The Pipeline Security Act, sponsored by Rep. Emanuel Cleaver, D-Mo., is backed by 13 other House members from both parties. It failed to advance in 2019 when it was originally introduced.
"The recent ransomware attack on the Colonial Pipeline, which caused the shutdown of thousands of miles of gas pipeline along the East Coast, was just the latest example of why Congress must act swiftly to harden our critical infrastructure and bolster our cybersecurity capabilities," Cleaver said.
In addition to codifying the role federal agencies play in securing pipeline, the bill would require the TSA to update pipeline security guidelines within a year and expand congressional oversight over the agency's role, especially when it comes to cybersecurity.
While the TSA, which is part of the Department of Homeland Security, has jurisdiction over interstate pipelines, the agency has come under criticism for its cybersecurity practices and a lack of oversight of companies that control pipelines.

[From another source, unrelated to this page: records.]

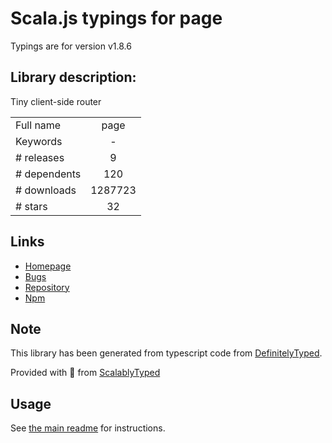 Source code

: 
# Scala.js typings for page

Typings are for version v1.8.6

## Library description:
Tiny client-side router

|                    |                 |
| ------------------ | :-------------: |
| Full name          | page |
| Keywords           | - |
| # releases         | 9 |
| # dependents       | 120 |
| # downloads        | 1287723 |
| # stars            | 32 |

## Links
- [Homepage](https://github.com/visionmedia/page.js#readme)
- [Bugs](https://github.com/visionmedia/page.js/issues)
- [Repository](https://github.com/visionmedia/page.js)
- [Npm](https://www.npmjs.com/package/page)
    


## Note
This library has been generated from typescript code from [DefinitelyTyped](https://definitelytyped.org).

Provided with :purple_heart: from [ScalablyTyped](https://github.com/oyvindberg/ScalablyTyped)

## Usage
See [the main readme](../../readme.md) for instructions.


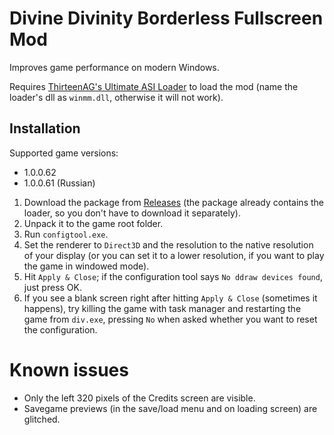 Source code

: Divine Divinity Borderless Fullscreen Mod
=========================================

Improves game performance on modern Windows.

Requires [ThirteenAG's Ultimate ASI Loader](https://github.com/ThirteenAG/Ultimate-ASI-Loader/releases) to load the mod (name the loader's dll as `winmm.dll`, otherwise it will not work).

Installation
------------

Supported game versions:
* 1.0.0.62
* 1.0.0.61 (Russian)

1. Download the package from [Releases](https://github.com/usernameak/div_slashopt/releases) (the package already contains the loader, so you don't have to download it separately).
2. Unpack it to the game root folder.
3. Run `configtool.exe`.
4. Set the renderer to `Direct3D` and the resolution to the native resolution of your display (or you can set it to a lower resolution, if you want to play the game in windowed mode).
5. Hit `Apply & Close`; if the configuration tool says `No ddraw devices found`, just press OK.
6. If you see a blank screen right after hitting `Apply & Close` (sometimes it happens), try killing the game with task manager and restarting the game from `div.exe`, pressing `No` when asked whether you want to reset the configuration.

Known issues
============

* Only the left 320 pixels of the Credits screen are visible.
* Savegame previews (in the save/load menu and on loading screen) are glitched.
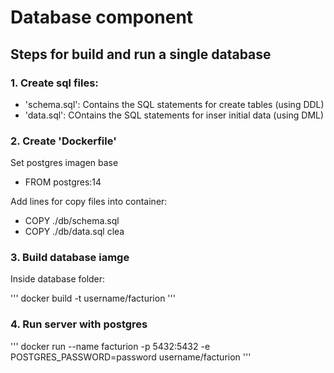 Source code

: # Database component

## Steps for build and run a single database

### 1. Create sql files:

- 'schema.sql': Contains the SQL statements for create tables (using DDL)
- 'data.sql': COntains the SQL statements for inser initial data (using DML) 

### 2. Create 'Dockerfile'

Set postgres imagen base
- FROM postgres:14

Add lines for copy files into container:
- COPY ./db/schema.sql
- COPY ./db/data.sql clea

### 3. Build database iamge

Inside database folder:

'''
docker build -t username/facturion
'''

### 4. Run server with postgres

'''
docker run --name facturion -p 5432:5432 -e POSTGRES_PASSWORD=password username/facturion
''' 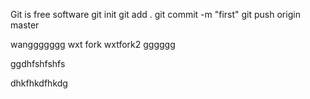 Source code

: Git is free software
git init
git add .
git commit -m "first"
git push origin master

wanggggggg
wxt fork
wxtfork2
gggggg

ggdhfshfshfs

dhkfhkdfhkdg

"Right now, we need to focus on building existing capabilities and resources while ensuring federal roles and responsibilities are clear," said John Katko, R-N.Y., who is co-sponsoring the measure. "DHS and the [Department of Transportation] are co-sector risk management agencies for transportation systems, including pipelines, and should continue to run point, with TSA, CISA and the U.S. Coast Guard continuing to play important roles."
The other bill, the CISA Cyber Exercise Act, would - in addition to creating the national cyber exercise program - require CISA to help state and local agencies evaluate the safety and cybersecurity resilience of critical infrastructure within their jurisdictions.
"This week’s events have clearly shown that cybersecurity is no longer just a 'tech' issue - it's at the very heart of protecting the systems that power our daily lives as Americans," said Rep. Elissa Slotkin, D-Mich., who introduced the bill Friday. "We have to make sure the federal government is working hand in glove with state and local authorities and private industry to deter these attacks and minimize their impact."
Meanwhile, the ransomware attack against Colonial Pipeline Co. remains under investigation. The Biden administration has blamed the attack on a Russian-speaking group that used the DarkSide ransomware variant to target the company on May 7, which led the company to temporarily shut down the 5,500-mile pipeline serving much of the East Coast. President Biden, however, says the Russian government was not involved.
On Saturday, Colonial Pipeline announced that it had returned to normal operations.
The DarkSide ransomware gang on Friday claimed that it had closed down its ransomware-as-a-service operation, saying it has lost access to certain parts of its infrastructure.
Research firm Elliptic claims it confirmed Colonial Pipeline paid a $5 million ransom by identifying the bitcoin wallet the DarkSide criminal group used. But the company has not commented on whether it paid its attackers (see: Paying a Ransom: Does It Really Encourage More Attacks?).
Editor's Note: This article was updated with a statement from Reps. Carolyn Maloney and Bennie Thompson.